The Prime Minister has ignored a letter sent to him on behalf of an all-party group of MPs urging him to meet with bereaved families and step up support for long Covid sufferers.
Layla Moran MP, chair of the APPG on Coronavirus, which is holding an urgent inquiry into the UK response to coronavirus, wrote to Boris Johnson on August 24 on behalf of the all-party group after it heard heart-breaking first-hand accounts from bereaved families.
The all-party group, which consists of over 60 MPs and peers, is holding weekly live evidence sessions streamed on social media throughout the summer, having received over 1,000 written evidence submissions from NHS frontline staff, care home workers, health bodies, charities, scientists, bereaved families and other individuals. It is publishing interim recommendations as the live evidence sessions continue.

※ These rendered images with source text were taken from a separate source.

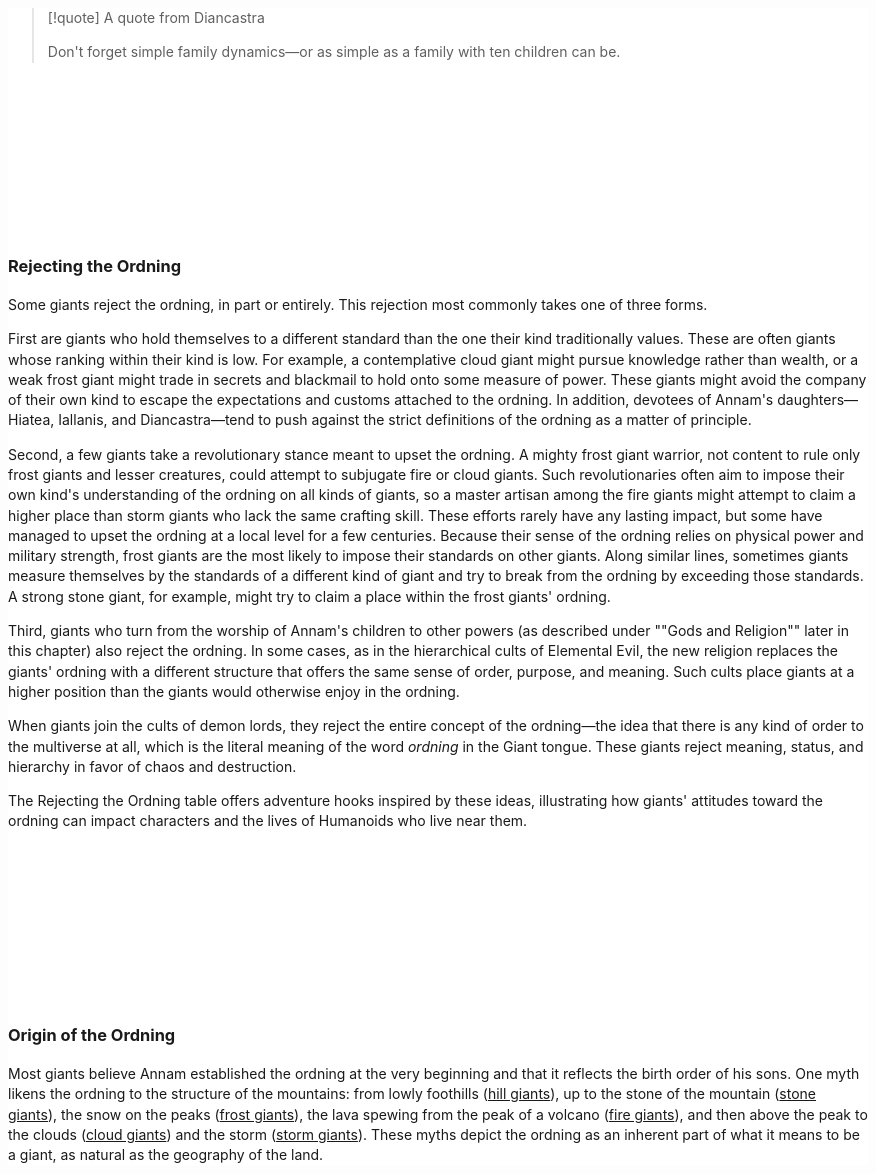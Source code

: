 > [!quote] A quote from Diancastra  
> 
> Don't forget simple family dynamics—or as simple as a family with ten children can be.

![The Ordning; Stone Giant Artistry](2-Mechanics/CLI/tables/the-ordning-stone-giant-artistry-bgg.md)

### Rejecting the Ordning

Some giants reject the ordning, in part or entirely. This rejection most commonly takes one of three forms.

First are giants who hold themselves to a different standard than the one their kind traditionally values. These are often giants whose ranking within their kind is low. For example, a contemplative cloud giant might pursue knowledge rather than wealth, or a weak frost giant might trade in secrets and blackmail to hold onto some measure of power. These giants might avoid the company of their own kind to escape the expectations and customs attached to the ordning. In addition, devotees of Annam's daughters—Hiatea, Iallanis, and Diancastra—tend to push against the strict definitions of the ordning as a matter of principle.

Second, a few giants take a revolutionary stance meant to upset the ordning. A mighty frost giant warrior, not content to rule only frost giants and lesser creatures, could attempt to subjugate fire or cloud giants. Such revolutionaries often aim to impose their own kind's understanding of the ordning on all kinds of giants, so a master artisan among the fire giants might attempt to claim a higher place than storm giants who lack the same crafting skill. These efforts rarely have any lasting impact, but some have managed to upset the ordning at a local level for a few centuries. Because their sense of the ordning relies on physical power and military strength, frost giants are the most likely to impose their standards on other giants. Along similar lines, sometimes giants measure themselves by the standards of a different kind of giant and try to break from the ordning by exceeding those standards. A strong stone giant, for example, might try to claim a place within the frost giants' ordning.

Third, giants who turn from the worship of Annam's children to other powers (as described under ""Gods and Religion"" later in this chapter) also reject the ordning. In some cases, as in the hierarchical cults of Elemental Evil, the new religion replaces the giants' ordning with a different structure that offers the same sense of order, purpose, and meaning. Such cults place giants at a higher position than the giants would otherwise enjoy in the ordning.

When giants join the cults of demon lords, they reject the entire concept of the ordning—the idea that there is any kind of order to the multiverse at all, which is the literal meaning of the word *ordning* in the Giant tongue. These giants reject meaning, status, and hierarchy in favor of chaos and destruction.

The Rejecting the Ordning table offers adventure hooks inspired by these ideas, illustrating how giants' attitudes toward the ordning can impact characters and the lives of Humanoids who live near them.

![Rejecting the Ordning](2-Mechanics/CLI/tables/rejecting-the-ordning-bgg.md)

### Origin of the Ordning

Most giants believe Annam established the ordning at the very beginning and that it reflects the birth order of his sons. One myth likens the ordning to the structure of the mountains: from lowly foothills ([hill giants](2-Mechanics/CLI/bestiary/giant/hill-giant-xmm.md)), up to the stone of the mountain ([stone giants](2-Mechanics/CLI/bestiary/giant/stone-giant-xmm.md)), the snow on the peaks ([frost giants](2-Mechanics/CLI/bestiary/giant/frost-giant-xmm.md)), the lava spewing from the peak of a volcano ([fire giants](2-Mechanics/CLI/bestiary/giant/fire-giant-xmm.md)), and then above the peak to the clouds ([cloud giants](2-Mechanics/CLI/bestiary/giant/cloud-giant-xmm.md)) and the storm ([storm giants](2-Mechanics/CLI/bestiary/giant/storm-giant-xmm.md)). These myths depict the ordning as an inherent part of what it means to be a giant, as natural as the geography of the land.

At the last PMQs before the summer recess, Boris Johnson said he would be ‘very happy to look’ at the group’s recommendations – but neither Layla Moran, the APPG nor its secretariat March of Change have yet received any response.

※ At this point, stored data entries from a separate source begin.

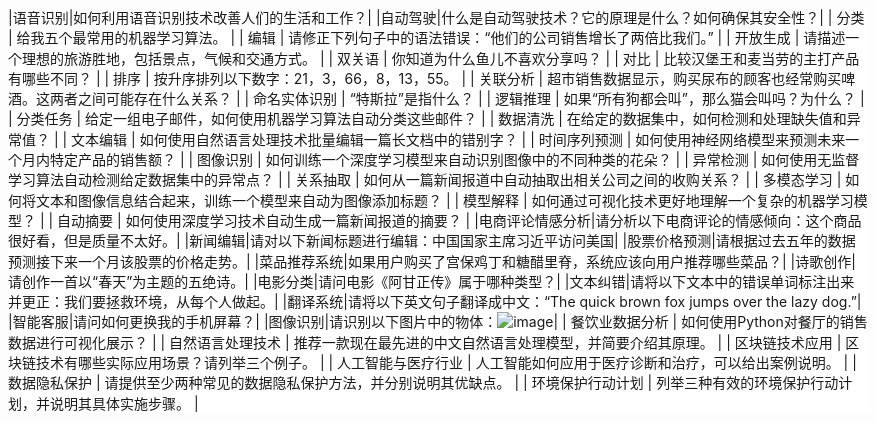 |语音识别|如何利用语音识别技术改善人们的生活和工作？|
|自动驾驶|什么是自动驾驶技术？它的原理是什么？如何确保其安全性？|
| 分类 | 给我五个最常用的机器学习算法。 |
| 编辑 | 请修正下列句子中的语法错误：“他们的公司销售增长了两倍比我们。” |
| 开放生成 | 请描述一个理想的旅游胜地，包括景点，气候和交通方式。 |
| 双关语 | 你知道为什么鱼儿不喜欢分享吗？ |
| 对比 | 比较汉堡王和麦当劳的主打产品有哪些不同？ |
| 排序 | 按升序排列以下数字：21，3，66，8，13，55。 |
| 关联分析 | 超市销售数据显示，购买尿布的顾客也经常购买啤酒。这两者之间可能存在什么关系？ |
| 命名实体识别 | “特斯拉”是指什么？ |
| 逻辑推理 | 如果“所有狗都会叫”，那么猫会叫吗？为什么？ |
| 分类任务         | 给定一组电子邮件，如何使用机器学习算法自动分类这些邮件？  |
| 数据清洗         | 在给定的数据集中，如何检测和处理缺失值和异常值？           |
| 文本编辑         | 如何使用自然语言处理技术批量编辑一篇长文档中的错别字？       |
| 时间序列预测     | 如何使用神经网络模型来预测未来一个月内特定产品的销售额？     |
| 图像识别         | 如何训练一个深度学习模型来自动识别图像中的不同种类的花朵？   |
| 异常检测         | 如何使用无监督学习算法自动检测给定数据集中的异常点？         |
| 关系抽取         | 如何从一篇新闻报道中自动抽取出相关公司之间的收购关系？       |
| 多模态学习       | 如何将文本和图像信息结合起来，训练一个模型来自动为图像添加标题？ |
| 模型解释         | 如何通过可视化技术更好地理解一个复杂的机器学习模型？          |
| 自动摘要         | 如何使用深度学习技术自动生成一篇新闻报道的摘要？             |
|电商评论情感分析|请分析以下电商评论的情感倾向：这个商品很好看，但是质量不太好。|
|新闻编辑|请对以下新闻标题进行编辑：中国国家主席习近平访问美国|
|股票价格预测|请根据过去五年的数据预测接下来一个月该股票的价格走势。|
|菜品推荐系统|如果用户购买了宫保鸡丁和糖醋里脊，系统应该向用户推荐哪些菜品？|
|诗歌创作|请创作一首以“春天”为主题的五绝诗。|
|电影分类|请问电影《阿甘正传》属于哪种类型？|
|文本纠错|请将以下文本中的错误单词标注出来并更正：我们要拯救环境，从每个人做起。|
|翻译系统|请将以下英文句子翻译成中文：“The quick brown fox jumps over the lazy dog.”|
|智能客服|请问如何更换我的手机屏幕？|
|图像识别|请识别以下图片中的物体：![image](https://example.com/image.jpg)|
| 餐饮业数据分析             | 如何使用Python对餐厅的销售数据进行可视化展示？                        |
| 自然语言处理技术       | 推荐一款现在最先进的中文自然语言处理模型，并简要介绍其原理。        |
| 区块链技术应用           | 区块链技术有哪些实际应用场景？请列举三个例子。                  |
| 人工智能与医疗行业   | 人工智能如何应用于医疗诊断和治疗，可以给出案例说明。              |
| 数据隐私保护               | 请提供至少两种常见的数据隐私保护方法，并分别说明其优缺点。            |
| 环境保护行动计划         | 列举三种有效的环境保护行动计划，并说明其具体实施步骤。            |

Layla Moran said when the letter was sent, ‘We heard harrowing evidence from those most impacted by this pandemic. It’s crucial the government listens and learns lessons.’

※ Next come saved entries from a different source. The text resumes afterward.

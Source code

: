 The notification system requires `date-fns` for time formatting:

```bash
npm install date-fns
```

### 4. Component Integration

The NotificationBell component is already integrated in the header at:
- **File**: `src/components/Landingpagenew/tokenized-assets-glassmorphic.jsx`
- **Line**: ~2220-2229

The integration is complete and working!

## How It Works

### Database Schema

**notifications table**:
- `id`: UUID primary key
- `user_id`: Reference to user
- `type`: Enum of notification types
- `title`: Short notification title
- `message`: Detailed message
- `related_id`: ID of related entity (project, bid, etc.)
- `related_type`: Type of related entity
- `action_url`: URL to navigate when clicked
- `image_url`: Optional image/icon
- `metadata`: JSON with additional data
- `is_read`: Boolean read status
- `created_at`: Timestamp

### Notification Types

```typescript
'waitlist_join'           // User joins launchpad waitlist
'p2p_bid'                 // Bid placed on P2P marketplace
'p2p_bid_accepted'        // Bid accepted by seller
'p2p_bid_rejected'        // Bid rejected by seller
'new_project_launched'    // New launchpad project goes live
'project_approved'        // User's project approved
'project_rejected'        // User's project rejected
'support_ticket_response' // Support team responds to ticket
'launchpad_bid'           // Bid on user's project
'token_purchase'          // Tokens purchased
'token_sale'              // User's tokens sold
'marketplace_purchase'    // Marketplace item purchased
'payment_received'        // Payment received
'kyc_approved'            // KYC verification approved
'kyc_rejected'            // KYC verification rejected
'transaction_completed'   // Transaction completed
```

In July the prime minister committed to an independent inquiry into the pandemic, but has repeatedly said now was not the right time.
Labour’s shadow cabinet minister, Rachel Reeves, condemned the PM for not meeting the family, saying: “For him to privately go back on his public word and refuse [is] astounding, and upsetting for so many whose families and lives have been impacted by Covid in this way.
“41,504 people have tragically lost their lives to this virus. The very least the prime minister could do is respond truthfully to their families, and have the heart to meet some of them and their representatives.”
Jo Goodman, co-founder of Covid-19 Bereaved Families for Justice, said: “The prime minister has done a 360 – dodging five letters, then agreeing on live TV to meet with us, and now quietly telling us he’s too busy. It’s heartless.
“Of course we know the prime minister can’t meet every bereaved person, but we really feel he should be meeting one of the largest groups of bereaved families in the country.”
Ms Goodman, who lost her father Stuart to the virus, added: “It feels like we’re the wrong type of bereaved people – like the prime minister only wants to meet with people who will smile and not ask difficult questions.”